Boteach, who met Cuomo in Poland when they both attended the ceremonies commemorating the 75th anniversary of the liberation of Auschwitz, has had close associations with other political figures such as Sen. Cory Booker (D-NJ). He says he has no qualms about backing Cuomo: “I believe in redemption and repentance. He paid a huge price and took responsibility for his actions. I don’t want to live in a country where people can never atone for mistakes.”

Of course, it is far from clear that Cuomo actually has made amends for his behavior, his ludicrous claim that his unwanted touching was merely a matter of being an Italian American or the attempts by staff and friends to besmirch his accusers. But undaunted by that, Boteach said that if Cuomo is willing to leverage his reputation to speak about antisemitism at a time of an epidemic of anti-Jewish violence in New York City, he deserves the gratitude of Jewish voters. Boteach also pointed out that on the most important vote concerning Israel during her Senate career, Gillibrand voted for the Iran nuclear deal that endangered the Jewish state’s existence. But while that can be used against her, it’s also true that Cuomo didn’t take a stand against the pact at the time either.

An opening for a centrist

Boteach seems to be turning a blind eye to the tone of defiance rather than repentance that Cuomo has exuded since his troubles began. But he might not be the only one thinking that in a Democratic Party increasingly dominated by progressives and celebrity members of the congressional “Squad” such as Rep. Alexandria Ocasio-Cortez (D-NY), who helped to push weather vane politicians such as Gillibrand further to the left, even someone with Cuomo’s baggage might be useful in the fight against the radicals.

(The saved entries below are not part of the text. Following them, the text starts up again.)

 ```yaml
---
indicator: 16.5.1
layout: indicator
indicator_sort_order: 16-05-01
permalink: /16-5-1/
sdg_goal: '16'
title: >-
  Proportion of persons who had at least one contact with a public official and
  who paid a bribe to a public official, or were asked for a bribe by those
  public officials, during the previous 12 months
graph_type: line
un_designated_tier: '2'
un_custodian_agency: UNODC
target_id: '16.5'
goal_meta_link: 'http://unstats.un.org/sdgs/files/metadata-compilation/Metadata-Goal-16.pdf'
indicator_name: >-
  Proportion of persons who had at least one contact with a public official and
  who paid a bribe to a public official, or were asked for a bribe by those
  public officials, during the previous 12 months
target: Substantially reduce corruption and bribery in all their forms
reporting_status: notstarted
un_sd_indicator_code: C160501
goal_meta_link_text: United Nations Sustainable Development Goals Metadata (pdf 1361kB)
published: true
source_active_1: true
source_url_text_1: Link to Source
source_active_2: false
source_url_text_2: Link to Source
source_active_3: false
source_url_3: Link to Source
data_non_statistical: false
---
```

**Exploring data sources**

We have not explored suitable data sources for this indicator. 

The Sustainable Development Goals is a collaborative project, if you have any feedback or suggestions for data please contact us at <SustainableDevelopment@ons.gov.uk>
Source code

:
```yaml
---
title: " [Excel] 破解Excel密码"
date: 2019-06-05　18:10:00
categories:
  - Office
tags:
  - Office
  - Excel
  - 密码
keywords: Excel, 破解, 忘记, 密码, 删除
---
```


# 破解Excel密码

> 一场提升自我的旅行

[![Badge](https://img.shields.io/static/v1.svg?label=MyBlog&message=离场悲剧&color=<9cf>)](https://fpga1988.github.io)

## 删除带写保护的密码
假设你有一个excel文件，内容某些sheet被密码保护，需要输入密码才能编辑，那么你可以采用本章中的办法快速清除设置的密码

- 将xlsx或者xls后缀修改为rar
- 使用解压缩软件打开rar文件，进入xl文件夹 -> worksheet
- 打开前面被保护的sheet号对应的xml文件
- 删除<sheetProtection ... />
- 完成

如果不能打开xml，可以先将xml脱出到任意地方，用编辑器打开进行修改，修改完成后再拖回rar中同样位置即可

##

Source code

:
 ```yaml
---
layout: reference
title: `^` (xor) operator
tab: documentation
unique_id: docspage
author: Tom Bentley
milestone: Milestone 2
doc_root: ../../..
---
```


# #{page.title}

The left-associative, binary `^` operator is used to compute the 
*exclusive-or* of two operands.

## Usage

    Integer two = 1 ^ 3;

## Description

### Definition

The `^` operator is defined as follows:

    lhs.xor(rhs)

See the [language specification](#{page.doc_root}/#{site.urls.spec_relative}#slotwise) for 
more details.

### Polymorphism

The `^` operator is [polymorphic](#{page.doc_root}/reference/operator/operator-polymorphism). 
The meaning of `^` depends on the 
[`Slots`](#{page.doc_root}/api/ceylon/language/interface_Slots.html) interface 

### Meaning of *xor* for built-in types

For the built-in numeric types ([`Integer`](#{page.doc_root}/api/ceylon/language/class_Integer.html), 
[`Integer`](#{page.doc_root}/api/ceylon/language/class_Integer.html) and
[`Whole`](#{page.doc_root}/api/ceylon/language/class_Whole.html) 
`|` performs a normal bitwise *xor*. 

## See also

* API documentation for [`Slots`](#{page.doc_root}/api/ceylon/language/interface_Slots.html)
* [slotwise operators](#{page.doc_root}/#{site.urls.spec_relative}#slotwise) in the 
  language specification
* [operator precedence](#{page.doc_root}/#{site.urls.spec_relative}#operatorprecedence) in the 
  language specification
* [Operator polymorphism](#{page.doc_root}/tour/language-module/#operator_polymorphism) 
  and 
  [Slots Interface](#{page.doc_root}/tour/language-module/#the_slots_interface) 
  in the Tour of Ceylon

Though New York’s Democratic Party is one in which socialists are considered kosher, centrists understand that Gov. Kathy Hochul’s narrow victory last fall over Republican Lee Zeldin, who may also challenge Gillibrand next year, was due to the pro-criminal policies enacted by a left-wing-dominated legislature. If Cuomo runs as the pro-cop, anti-crime, and anti-woke candidate in the primary, that might be seen as more important than his past indiscretions.

Still, the odds against a successful Cuomo comeback remain long. The thought of someone with the #MeToo badge of shame successfully competing against a woman in any state, let alone ultraliberal New York, boggles the imagination. Talk of redemption notwithstanding, the main vibe Cuomo still gives off is entitlement. But if anyone could accomplish such a feat, the former governor, armed with the money and the political know-how needed for the rough and tumble of New York politics, might be the only one who could do it.